(Stored data entries)
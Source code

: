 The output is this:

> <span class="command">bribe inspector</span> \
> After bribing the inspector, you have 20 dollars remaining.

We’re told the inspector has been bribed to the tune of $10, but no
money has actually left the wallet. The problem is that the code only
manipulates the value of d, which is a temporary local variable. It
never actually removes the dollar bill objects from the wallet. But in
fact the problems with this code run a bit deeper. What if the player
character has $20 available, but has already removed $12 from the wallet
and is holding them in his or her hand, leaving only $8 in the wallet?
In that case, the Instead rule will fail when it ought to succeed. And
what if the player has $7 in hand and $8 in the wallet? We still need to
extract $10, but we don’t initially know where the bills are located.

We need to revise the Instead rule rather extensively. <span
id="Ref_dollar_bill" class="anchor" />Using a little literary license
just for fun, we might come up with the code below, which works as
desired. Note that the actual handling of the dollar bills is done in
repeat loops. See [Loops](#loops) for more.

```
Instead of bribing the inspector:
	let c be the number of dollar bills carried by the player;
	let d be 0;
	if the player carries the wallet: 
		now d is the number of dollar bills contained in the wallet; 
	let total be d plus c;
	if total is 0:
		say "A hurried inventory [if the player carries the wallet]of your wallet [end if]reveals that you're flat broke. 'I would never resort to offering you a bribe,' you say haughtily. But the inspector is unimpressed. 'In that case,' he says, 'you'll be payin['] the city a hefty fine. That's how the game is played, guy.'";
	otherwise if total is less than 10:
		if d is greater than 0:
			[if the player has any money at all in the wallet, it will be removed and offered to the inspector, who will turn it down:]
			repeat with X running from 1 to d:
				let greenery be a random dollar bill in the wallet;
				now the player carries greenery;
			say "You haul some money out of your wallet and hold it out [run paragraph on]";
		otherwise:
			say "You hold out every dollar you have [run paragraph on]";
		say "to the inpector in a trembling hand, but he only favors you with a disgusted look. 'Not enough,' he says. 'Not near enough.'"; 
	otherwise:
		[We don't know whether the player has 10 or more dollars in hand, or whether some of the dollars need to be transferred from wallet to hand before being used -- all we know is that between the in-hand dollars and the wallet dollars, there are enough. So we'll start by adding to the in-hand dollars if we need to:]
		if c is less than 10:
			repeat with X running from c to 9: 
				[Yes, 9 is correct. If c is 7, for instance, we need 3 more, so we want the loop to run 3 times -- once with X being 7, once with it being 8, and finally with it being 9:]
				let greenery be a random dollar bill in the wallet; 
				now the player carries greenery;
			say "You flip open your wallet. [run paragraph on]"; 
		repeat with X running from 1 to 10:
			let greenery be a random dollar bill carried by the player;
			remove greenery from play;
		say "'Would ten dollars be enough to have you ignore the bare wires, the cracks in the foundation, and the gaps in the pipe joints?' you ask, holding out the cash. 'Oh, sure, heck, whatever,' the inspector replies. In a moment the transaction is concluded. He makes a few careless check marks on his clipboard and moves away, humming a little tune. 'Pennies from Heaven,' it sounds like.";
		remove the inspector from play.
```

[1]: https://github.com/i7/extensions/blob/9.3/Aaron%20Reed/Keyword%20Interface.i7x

==

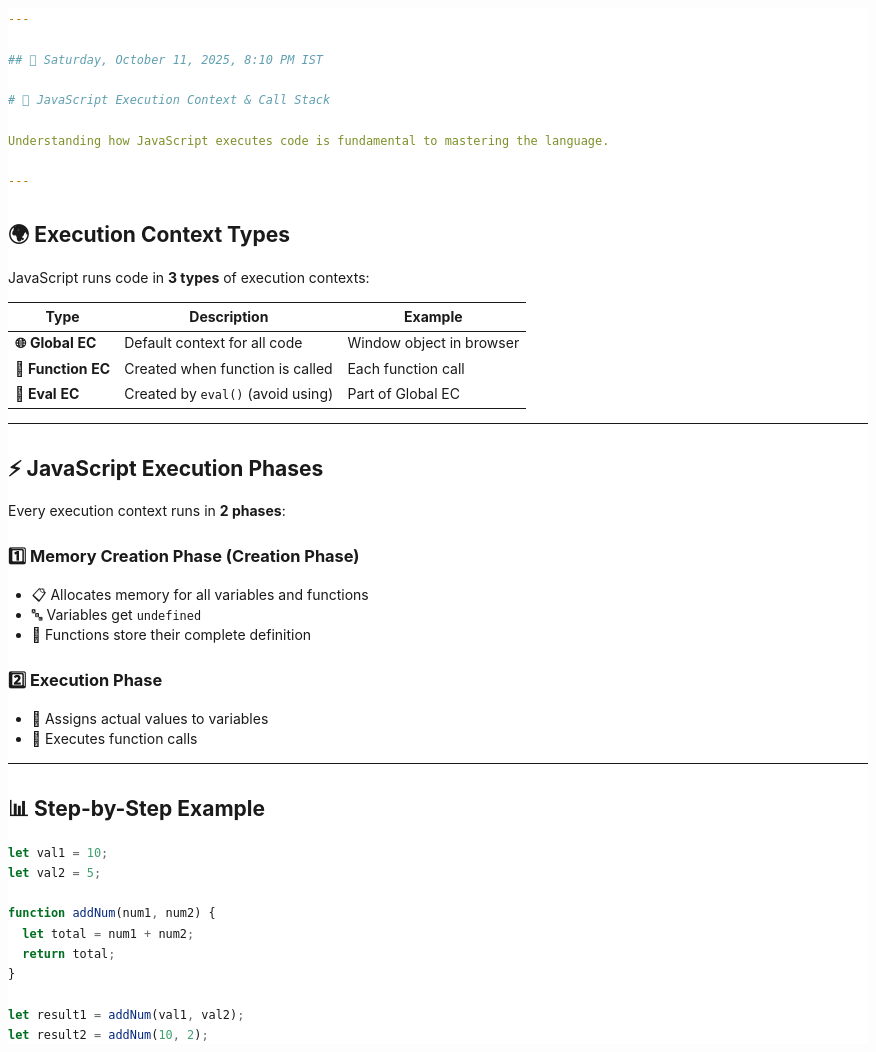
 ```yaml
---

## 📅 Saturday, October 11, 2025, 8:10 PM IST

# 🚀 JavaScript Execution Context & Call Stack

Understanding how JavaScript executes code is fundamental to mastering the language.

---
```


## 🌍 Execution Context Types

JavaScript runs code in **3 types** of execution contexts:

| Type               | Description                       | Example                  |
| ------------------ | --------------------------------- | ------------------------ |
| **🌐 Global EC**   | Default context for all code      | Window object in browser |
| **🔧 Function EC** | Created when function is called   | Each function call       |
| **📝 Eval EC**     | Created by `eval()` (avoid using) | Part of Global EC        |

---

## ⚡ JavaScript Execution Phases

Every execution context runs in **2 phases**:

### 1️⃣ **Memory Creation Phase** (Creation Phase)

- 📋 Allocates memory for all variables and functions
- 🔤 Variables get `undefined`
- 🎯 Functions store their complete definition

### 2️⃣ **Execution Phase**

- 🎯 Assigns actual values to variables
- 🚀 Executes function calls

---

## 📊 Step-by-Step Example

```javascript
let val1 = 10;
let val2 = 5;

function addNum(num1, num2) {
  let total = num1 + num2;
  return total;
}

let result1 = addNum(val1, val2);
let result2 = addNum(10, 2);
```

● **INSTRUCTIONS TO FOLLOW**
In the entries above, the lines from the one bearing "Source code" up to and including the one bearing "just for fun, we" should be transcribed exactly; no other line is wanted.

● **WRITTEN ANSWER**
Source code

: The output is this:

> <span class="command">bribe inspector</span> \
> After bribing the inspector, you have 20 dollars remaining.

We’re told the inspector has been bribed to the tune of $10, but no
money has actually left the wallet. The problem is that the code only
manipulates the value of d, which is a temporary local variable. It
never actually removes the dollar bill objects from the wallet. But in
fact the problems with this code run a bit deeper. What if the player
character has $20 available, but has already removed $12 from the wallet
and is holding them in his or her hand, leaving only $8 in the wallet?
In that case, the Instead rule will fail when it ought to succeed. And
what if the player has $7 in hand and $8 in the wallet? We still need to
extract $10, but we don’t initially know where the bills are located.

We need to revise the Instead rule rather extensively. <span
id="Ref_dollar_bill" class="anchor" />Using a little literary license
just for fun, we might come up with the code below, which works as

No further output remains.